Brands create various marketing strategies to influence the decision-making process of the customers. Visual content is chief among marketing strategies because they are more engaging and have the power to influence a large group of customers.

Ad and marketing designers work with business owners and managers to create assets, which would support various marketing strategies.

The following are examples of marketing graphic design:

  • Billboards and banners
  • Flyers
  • Postcards
  • Brochures
  • Print and TV ads
  • Email marketing templates
  • Social media ads
  • Vehicle wraps
  • Infographics

Packaging design

Everything you need to know about graphic design

Product packaging is an essential part of any business. Packaging helps brands protect their product along with storing and selling. Brands also use packaging design to communicate directly with the audience.

From bottles to bags to containers, packaging designers create mockups and print-ready files for products. Apart from design skills, a designer must have in-depth knowledge of the printing process if she wishes to be a part of the packaging design industry.

Publication graphic designs

Books, magazines, newspapers, and anything to do with print publishing, fall under the category of publication graphic design.
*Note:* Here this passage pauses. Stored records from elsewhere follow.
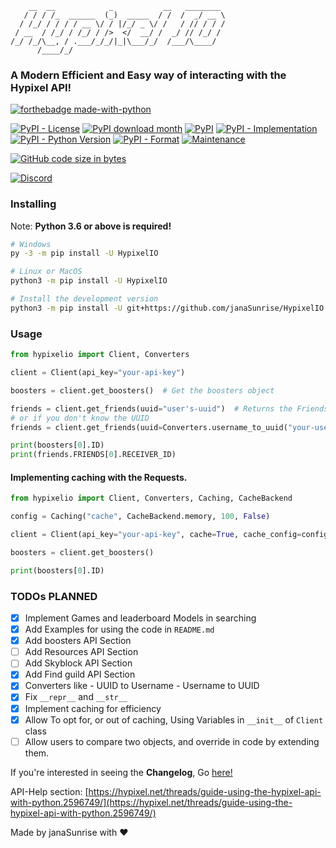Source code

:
 ```
    __  __            _           __   ________ 
   / / / /_  ______  (_)  _____  / /  /  _/ __ \
  / /_/ / / / / __ \/ / |/_/ _ \/ /   / // / / /
 / __  / /_/ / /_/ / />  </  __/ /  _/ // /_/ / 
/_/ /_/\__, / .___/_/_/|_|\___/_/  /___/\____/  
      /____/_/                                  
```

### A Modern Efficient and Easy way of interacting with the Hypixel API!

[![forthebadge made-with-python](http://ForTheBadge.com/images/badges/made-with-python.svg)](https://www.python.org/)

[![PyPI - License](https://img.shields.io/pypi/l/HypixelIO?style=for-the-badge)](https://pypi.org/project/HypixelIO)
[![PyPI download month](https://img.shields.io/pypi/dm/ansicolortags.svg?style=for-the-badge)](https://pypi.org/project/HypixelIO/)
[![PyPI](https://img.shields.io/pypi/v/HypixelIO?style=for-the-badge)](https://pypi.org/project/HypixelIO/)
[![PyPI - Implementation](https://img.shields.io/pypi/implementation/HypixelIO?style=for-the-badge)](https://pypi.org/project/HypixelIO/)
[![PyPI - Python Version](https://img.shields.io/pypi/pyversions/HypixelIO?style=for-the-badge)](https://pypi.org/project/HypixelIO/)
[![PyPI - Format](https://img.shields.io/pypi/format/HypixelIO?style=for-the-badge)](https://pypi.org/project/HypixelIO/)
[![Maintenance](https://img.shields.io/badge/Maintained%3F-yes-green.svg?style=for-the-badge)](https://GitHub.com/janaSunrise/HypixelIO/graphs/commit-activity)

[![GitHub code size in bytes](https://img.shields.io/github/languages/code-size/janaSunrise/HypixelIO?style=for-the-badge)](https://github.com/janaSunrise/HypixelIO)

[![Discord](https://img.shields.io/discord/734712951621025822?style=for-the-badge)](https://discord.gg/6bB3UWj)


### Installing
Note: **Python 3.6 or above is required!**
```bash
# Windows
py -3 -m pip install -U HypixelIO

# Linux or MacOS
python3 -m pip install -U HypixelIO

# Install the development version
python3 -m pip install -U git+https://github.com/janaSunrise/HypixelIO
```

### Usage

```python
from hypixelio import Client, Converters

client = Client(api_key="your-api-key")

boosters = client.get_boosters()  # Get the boosters object

friends = client.get_friends(uuid="user's-uuid")  # Returns the Friends object
# or if you don't know the UUID
friends = client.get_friends(uuid=Converters.username_to_uuid("your-username"))

print(boosters[0].ID)
print(friends.FRIENDS[0].RECEIVER_ID)
```

#### Implementing caching with the Requests.

```python
from hypixelio import Client, Converters, Caching, CacheBackend

config = Caching("cache", CacheBackend.memory, 100, False)

client = Client(api_key="your-api-key", cache=True, cache_config=config)

boosters = client.get_boosters()

print(boosters[0].ID)
```

### TODOs PLANNED

- [x] Implement Games and leaderboard Models in searching
- [x] Add Examples for using the code in `README.md`
- [x] Add boosters API Section
- [ ] Add Resources API Section
- [ ] Add Skyblock API Section
- [x] Add Find guild API Section
- [x] Converters like
      - UUID to Username
      - Username to UUID
- [x] Fix `__repr__` and `__str__`
- [x] Implement caching for efficiency
- [x] Allow To opt for, or out of caching, Using Variables in `__init__` of  `Client` class
- [ ] Allow users to compare two objects, and override in code by extending them.

If you're interested in seeing the **Changelog**, Go [here!](https://github.com/janaSunrise/HypixelIO/blob/main/CHANGELOG.md)

API-Help section: [https://hypixel.net/threads/guide-using-the-hypixel-api-with-python.2596749/](https://hypixel.net/threads/guide-using-the-hypixel-api-with-python.2596749/)

Made by janaSunrise with ❤
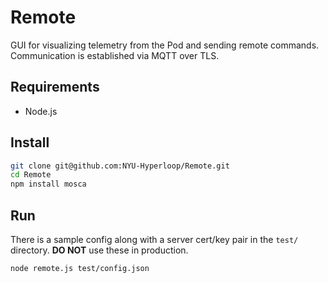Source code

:# Remote
GUI for visualizing telemetry from the Pod and sending remote commands. Communication is established via MQTT over TLS.

## Requirements
* Node.js

## Install
```bash
git clone git@github.com:NYU-Hyperloop/Remote.git
cd Remote
npm install mosca
```

## Run
There is a sample config along with a server cert/key pair in the `test/` directory. **DO NOT** use these in production.
```bash
node remote.js test/config.json
```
Publication designs fall under the traditional type of graphic design. However, the rise of digital or social media networks has given birth to digital publishing.In addition to graphic design skills, a publication designer must be an expert in printing and creating layouts.

Art and illustration design

Everything you need to know about graphic design

While the average Joe tends to see graphic design and graphic art/illustration as one and the same thing, they are very different—designers communicate to solve problems, and graphic artists create original artwork.

The following are some examples of graphic art and illustration:

  • T-shirt design
  • Stock images
  • Websites
  • Album arts
  • Book covers
  • Picture books
  • Concept art
  • Technical illustrations

Environmental graphic design

Everything you need to know about graphic design

Environmental graphic design focuses on connecting people with places. The intention behind this type of design is to make the experience of the people memorable. These designs also make navigating easy.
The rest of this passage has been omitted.